- WHAT IS NEEDED
The answer is to be the data that follows, transcribed exactly, minus its pictures.

(Records excerpted from a collection)
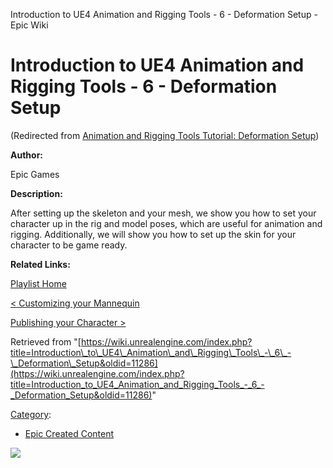 Introduction to UE4 Animation and Rigging Tools - 6 - Deformation Setup - Epic Wiki                     

Introduction to UE4 Animation and Rigging Tools - 6 - Deformation Setup
=======================================================================

(Redirected from [Animation and Rigging Tools Tutorial: Deformation Setup](/index.php?title=Animation_and_Rigging_Tools_Tutorial:_Deformation_Setup&redirect=no "Animation and Rigging Tools Tutorial: Deformation Setup"))

  

**Author:**

Epic Games

**Description:**

After setting up the skeleton and your mesh, we show you how to set your character up in the rig and model poses, which are useful for animation and rigging. Additionally, we will show you how to set up the skin for your character to be game ready.

**Related Links:**

[Playlist Home](/Category:Epic_Video_Playlists "Category:Epic Video Playlists")

[< Customizing your Mannequin](/Introduction_to_UE4_Animation_and_Rigging_Tools_-_5_-_Customizing_your_Mannequin "Introduction to UE4 Animation and Rigging Tools - 5 - Customizing your Mannequin")

[Publishing your Character >](/Introduction_to_UE4_Animation_and_Rigging_Tools_-_7_-_Publishing_your_Character "Introduction to UE4 Animation and Rigging Tools - 7 - Publishing your Character")

Retrieved from "[https://wiki.unrealengine.com/index.php?title=Introduction\_to\_UE4\_Animation\_and\_Rigging\_Tools\_-\_6\_-\_Deformation\_Setup&oldid=11286](https://wiki.unrealengine.com/index.php?title=Introduction_to_UE4_Animation_and_Rigging_Tools_-_6_-_Deformation_Setup&oldid=11286)"

[Category](/Special:Categories "Special:Categories"):

*   [Epic Created Content](/Category:Epic_Created_Content "Category:Epic Created Content")

  ![](https://tracking.unrealengine.com/track.png)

- RESPONSE BELOW
 Introduction to UE4 Animation and Rigging Tools - 6 - Deformation Setup - Epic Wiki                     

Introduction to UE4 Animation and Rigging Tools - 6 - Deformation Setup
=======================================================================

(Redirected from [Animation and Rigging Tools Tutorial: Deformation Setup](/index.php?title=Animation_and_Rigging_Tools_Tutorial:_Deformation_Setup&redirect=no "Animation and Rigging Tools Tutorial: Deformation Setup"))

  

**Author:**

Epic Games

**Description:**

After setting up the skeleton and your mesh, we show you how to set your character up in the rig and model poses, which are useful for animation and rigging. Additionally, we will show you how to set up the skin for your character to be game ready.

**Related Links:**

[Playlist Home](/Category:Epic_Video_Playlists "Category:Epic Video Playlists")

[< Customizing your Mannequin](/Introduction_to_UE4_Animation_and_Rigging_Tools_-_5_-_Customizing_your_Mannequin "Introduction to UE4 Animation and Rigging Tools - 5 - Customizing your Mannequin")

[Publishing your Character >](/Introduction_to_UE4_Animation_and_Rigging_Tools_-_7_-_Publishing_your_Character "Introduction to UE4 Animation and Rigging Tools - 7 - Publishing your Character")

Retrieved from "[https://wiki.unrealengine.com/index.php?title=Introduction\_to\_UE4\_Animation\_and\_Rigging\_Tools\_-\_6\_-\_Deformation\_Setup&oldid=11286](https://wiki.unrealengine.com/index.php?title=Introduction_to_UE4_Animation_and_Rigging_Tools_-_6_-_Deformation_Setup&oldid=11286)"

[Category](/Special:Categories "Special:Categories"):

*   [Epic Created Content](/Category:Epic_Created_Content "Category:Epic Created Content")

  ![](https://tracking.unrealengine.com/track.png)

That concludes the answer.